Pair of Uralic languages of Russia

The Mordvinic languages, also known as the Mordvin, Mordovian or Mordvinian languages (мордовские языки),
are a subgroup of the Uralic languages, comprising the closely related Erzya language and Moksha language, both spoken in Mordovia.

Previously considered a single "Mordvin language",
it is now treated as a small language grouping. Due to differences in phonology, lexicon, and grammar, Erzya and Moksha are not mutually intelligible. The two Mordvinic languages also have separate literary forms. The Erzya literary language was created in 1922 and the Mokshan in 1923.

Phonological differences between the two languages include:
- Moksha retains a distinction between the vowels //ɛ, e// while in Erzya, they have merged as //e//.
- In unstressed syllables, Erzya features vowel harmony like many other Uralic languages, using /[e]/ in front-vocalic words and /[o]/ in back-vocalic words. Moksha has a simple schwa /[ə]/ in their place.
- Word-initially, Erzya has a postalveolar affricate //tʃ// corresponding to a fricative //ʃ// in Moksha.
- Next to voiceless consonants, liquids //r, rʲ, l, lʲ// and the semivowel //j// are devoiced in Moksha to /[r̥ r̥ʲ l̥ l̥ʲ ȷ̊]/.

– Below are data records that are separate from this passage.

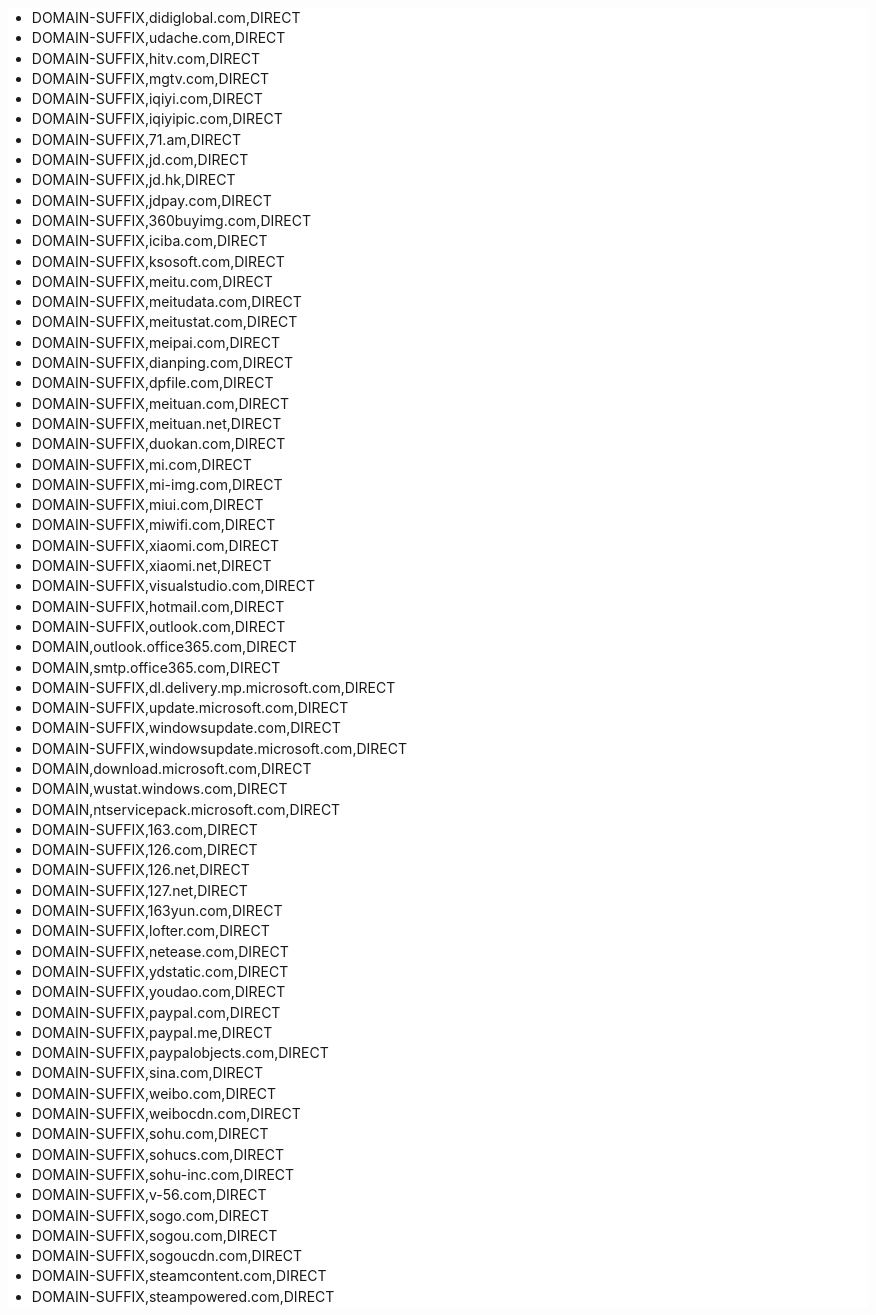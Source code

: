  - DOMAIN-SUFFIX,didiglobal.com,DIRECT
 - DOMAIN-SUFFIX,udache.com,DIRECT
 - DOMAIN-SUFFIX,hitv.com,DIRECT
 - DOMAIN-SUFFIX,mgtv.com,DIRECT
 - DOMAIN-SUFFIX,iqiyi.com,DIRECT
 - DOMAIN-SUFFIX,iqiyipic.com,DIRECT
 - DOMAIN-SUFFIX,71.am,DIRECT
 - DOMAIN-SUFFIX,jd.com,DIRECT
 - DOMAIN-SUFFIX,jd.hk,DIRECT
 - DOMAIN-SUFFIX,jdpay.com,DIRECT
 - DOMAIN-SUFFIX,360buyimg.com,DIRECT
 - DOMAIN-SUFFIX,iciba.com,DIRECT
 - DOMAIN-SUFFIX,ksosoft.com,DIRECT
 - DOMAIN-SUFFIX,meitu.com,DIRECT
 - DOMAIN-SUFFIX,meitudata.com,DIRECT
 - DOMAIN-SUFFIX,meitustat.com,DIRECT
 - DOMAIN-SUFFIX,meipai.com,DIRECT
 - DOMAIN-SUFFIX,dianping.com,DIRECT
 - DOMAIN-SUFFIX,dpfile.com,DIRECT
 - DOMAIN-SUFFIX,meituan.com,DIRECT
 - DOMAIN-SUFFIX,meituan.net,DIRECT
 - DOMAIN-SUFFIX,duokan.com,DIRECT
 - DOMAIN-SUFFIX,mi.com,DIRECT
 - DOMAIN-SUFFIX,mi-img.com,DIRECT
 - DOMAIN-SUFFIX,miui.com,DIRECT
 - DOMAIN-SUFFIX,miwifi.com,DIRECT
 - DOMAIN-SUFFIX,xiaomi.com,DIRECT
 - DOMAIN-SUFFIX,xiaomi.net,DIRECT
 - DOMAIN-SUFFIX,visualstudio.com,DIRECT
 - DOMAIN-SUFFIX,hotmail.com,DIRECT
 - DOMAIN-SUFFIX,outlook.com,DIRECT
 - DOMAIN,outlook.office365.com,DIRECT
 - DOMAIN,smtp.office365.com,DIRECT
 - DOMAIN-SUFFIX,dl.delivery.mp.microsoft.com,DIRECT
 - DOMAIN-SUFFIX,update.microsoft.com,DIRECT
 - DOMAIN-SUFFIX,windowsupdate.com,DIRECT
 - DOMAIN-SUFFIX,windowsupdate.microsoft.com,DIRECT
 - DOMAIN,download.microsoft.com,DIRECT
 - DOMAIN,wustat.windows.com,DIRECT
 - DOMAIN,ntservicepack.microsoft.com,DIRECT
 - DOMAIN-SUFFIX,163.com,DIRECT
 - DOMAIN-SUFFIX,126.com,DIRECT
 - DOMAIN-SUFFIX,126.net,DIRECT
 - DOMAIN-SUFFIX,127.net,DIRECT
 - DOMAIN-SUFFIX,163yun.com,DIRECT
 - DOMAIN-SUFFIX,lofter.com,DIRECT
 - DOMAIN-SUFFIX,netease.com,DIRECT
 - DOMAIN-SUFFIX,ydstatic.com,DIRECT
 - DOMAIN-SUFFIX,youdao.com,DIRECT
 - DOMAIN-SUFFIX,paypal.com,DIRECT
 - DOMAIN-SUFFIX,paypal.me,DIRECT
 - DOMAIN-SUFFIX,paypalobjects.com,DIRECT
 - DOMAIN-SUFFIX,sina.com,DIRECT
 - DOMAIN-SUFFIX,weibo.com,DIRECT
 - DOMAIN-SUFFIX,weibocdn.com,DIRECT
 - DOMAIN-SUFFIX,sohu.com,DIRECT
 - DOMAIN-SUFFIX,sohucs.com,DIRECT
 - DOMAIN-SUFFIX,sohu-inc.com,DIRECT
 - DOMAIN-SUFFIX,v-56.com,DIRECT
 - DOMAIN-SUFFIX,sogo.com,DIRECT
 - DOMAIN-SUFFIX,sogou.com,DIRECT
 - DOMAIN-SUFFIX,sogoucdn.com,DIRECT
 - DOMAIN-SUFFIX,steamcontent.com,DIRECT
 - DOMAIN-SUFFIX,steampowered.com,DIRECT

The medieval Meshcherian language may have been Mordvinic or close to Mordvinic.

== Classification ==

Dialects of Moksha and Erzya languages in the Republic of Mordovia

- M-I Central group
- M-II Western group
- M-III Southeast group

- E-I Central group
- E-II Western group
- E-III Northwestern group
- E-IV Southeast group

- E-V Shoksha dialect

Traditionally, Uralicists grouped the Mordvinic and Mari languages together in the so-called Volgaic branch of the Uralic family; this view was however abandoned in the late 20th century. Instead, some Uralicists now prefer a rapid expansion model, with Mordvinic as one out of nine primary branches of Uralic; others propose a close relation between Mordvinic with the Finnic and Saamic branches of Uralic.